- Task directions -
In the records that follow, the lines from the one containing "## How Does This Work?" to the one containing "new folder structure.", inclusive, are to be given again exactly.

━━ Available data

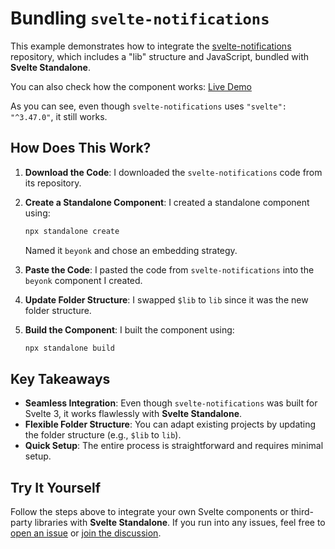 # Bundling `svelte-notifications`

This example demonstrates how to integrate the [svelte-notifications](https://github.com/beyonk-group/svelte-notifications) repository, which includes a "lib" structure and JavaScript, bundled with **Svelte Standalone**.

You can also check how the component works: [Live Demo](https://svelte-standalone-beyonk.vercel.app/beyonk)

As you can see, even though `svelte-notifications` uses `"svelte": "^3.47.0"`, it still works.

## How Does This Work?

1. **Download the Code**:
   I downloaded the `svelte-notifications` code from its repository.

2. **Create a Standalone Component**:
   I created a standalone component using:

   ```bash
   npx standalone create
   ```

   Named it `beyonk` and chose an embedding strategy.

3. **Paste the Code**:
   I pasted the code from `svelte-notifications` into the `beyonk` component I created.

4. **Update Folder Structure**:
   I swapped `$lib` to `lib` since it was the new folder structure.

5. **Build the Component**:
   I built the component using:
   ```bash
   npx standalone build
   ```

## Key Takeaways

- **Seamless Integration**: Even though `svelte-notifications` was built for Svelte 3, it works flawlessly with **Svelte Standalone**.
- **Flexible Folder Structure**: You can adapt existing projects by updating the folder structure (e.g., `$lib` to `lib`).
- **Quick Setup**: The entire process is straightforward and requires minimal setup.

## Try It Yourself

Follow the steps above to integrate your own Svelte components or third-party libraries with **Svelte Standalone**. If you run into any issues, feel free to [open an issue](https://github.com/brenoliradev/svelte-standalone/issues) or [join the discussion](https://github.com/brenoliradev/svelte-standalone/discussions).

━━━━

- Response below -
## How Does This Work?

1. **Download the Code**:
   I downloaded the `svelte-notifications` code from its repository.

2. **Create a Standalone Component**:
   I created a standalone component using:

   ```bash
   npx standalone create
   ```

   Named it `beyonk` and chose an embedding strategy.

3. **Paste the Code**:
   I pasted the code from `svelte-notifications` into the `beyonk` component I created.

4. **Update Folder Structure**:
   I swapped `$lib` to `lib` since it was the new folder structure.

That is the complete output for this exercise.